_About this task_.
Print, exactly and with no pictures, the line containing "- [Колекція]()" and each line after it to the end of the entries below.

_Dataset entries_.
◆ ◆ ◆ ◆

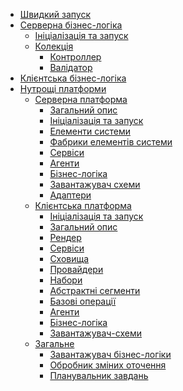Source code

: - [Швидкий запуск]()
- [Серверна бізнес-логіка]()
  - [Ініціалізація та запуск]()
  - [Колекція]()
    - [Контроллер]()
    - [Валідатор]()
- [Клієнтська бізнес-логіка]()
- [Нутрощі платформи](main.md)
  - [Серверна платформа](server-platform/server-platform.md)
    - [Загальний опис](server-platform/common-description.md)
    - [Ініціалізація та запуск](server-platform/init-platform.md)
    - [Елементи системи](server-platform/server-elements.md)
    - [Фабрики елементів системи](server-platform/factories.md)
    - [Сервіси](server-platform/services.md)
    - [Агенти](server-platform/agents.md)
    - [Бізнес-логіка](server-platform/business-logic.md)
    - [Завантажувач схеми](server-platform/schema-loader.md)
    - [Адаптери](server-platform/adapters.md)
  - [Клієнтська платформа]()
    - [Ініціалізація та запуск]()
    - [Загальний опис]()
    - [Рендер]()
    - [Cервіси]()
    - [Сховища]()
    - [Провайдери]()
    - [Набори]()
    - [Абстрактні сегменти]()
    - [Базові операції]()
    - [Агенти]()
    - [Бізнес-логіка]()
    - [Завантажувач-схеми]()
  - [Загальне]()
    - [Завантажувач бізнес-логіки]()
    - [Обробник зміних оточення]()
    - [Планувальник завдань]()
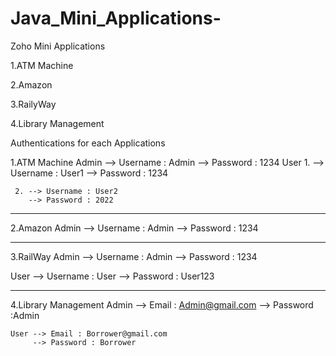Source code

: # Java_Mini_Applications-

Zoho Mini Applications 

1.ATM Machine 

2.Amazon

3.RailyWay

4.Library Management


Authentications for each Applications 

1.ATM Machine 
  Admin --> Username : Admin
        --> Password : 1234
  User 
     1. --> Username : User1 
        --> Password : 1234
        
     2. --> Username : User2 
        --> Password : 2022 
 
----------------------------------

2.Amazon 
  Admin --> Username : Admin
        --> Password : 1234 
      
 ---------------------------------
 
 3.RailWay 
   Admin --> Username : Admin
         --> Password : 1234 
        
   User --> Username : User
        --> Password : User123
        
  ---------------------------------
  
  4.Library Management 
    Admin --> Email : Admin@gmail.com
          --> Password :Admin
          
    User --> Email : Borrower@gmail.com
         --> Password : Borrower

◆ ◆ ◆ ◆

_Task output_.
  - [Колекція]()
    - [Контроллер]()
    - [Валідатор]()
- [Клієнтська бізнес-логіка]()
- [Нутрощі платформи](main.md)
  - [Серверна платформа](server-platform/server-platform.md)
    - [Загальний опис](server-platform/common-description.md)
    - [Ініціалізація та запуск](server-platform/init-platform.md)
    - [Елементи системи](server-platform/server-elements.md)
    - [Фабрики елементів системи](server-platform/factories.md)
    - [Сервіси](server-platform/services.md)
    - [Агенти](server-platform/agents.md)
    - [Бізнес-логіка](server-platform/business-logic.md)
    - [Завантажувач схеми](server-platform/schema-loader.md)
    - [Адаптери](server-platform/adapters.md)
  - [Клієнтська платформа]()
    - [Ініціалізація та запуск]()
    - [Загальний опис]()
    - [Рендер]()
    - [Cервіси]()
    - [Сховища]()
    - [Провайдери]()
    - [Набори]()
    - [Абстрактні сегменти]()
    - [Базові операції]()
    - [Агенти]()
    - [Бізнес-логіка]()
    - [Завантажувач-схеми]()
  - [Загальне]()
    - [Завантажувач бізнес-логіки]()
    - [Обробник зміних оточення]()
    - [Планувальник завдань]()
Source code

: # Java_Mini_Applications-

Zoho Mini Applications 

1.ATM Machine 

2.Amazon

3.RailyWay

4.Library Management


Authentications for each Applications 

1.ATM Machine 
  Admin --> Username : Admin
        --> Password : 1234
  User 
     1. --> Username : User1 
        --> Password : 1234
        
     2. --> Username : User2 
        --> Password : 2022 
 
----------------------------------

2.Amazon 
  Admin --> Username : Admin
        --> Password : 1234 
      
 ---------------------------------
 
 3.RailWay 
   Admin --> Username : Admin
         --> Password : 1234 
        
   User --> Username : User
        --> Password : User123
        
  ---------------------------------
  
  4.Library Management 
    Admin --> Email : Admin@gmail.com
          --> Password :Admin
          
    User --> Email : Borrower@gmail.com
         --> Password : Borrower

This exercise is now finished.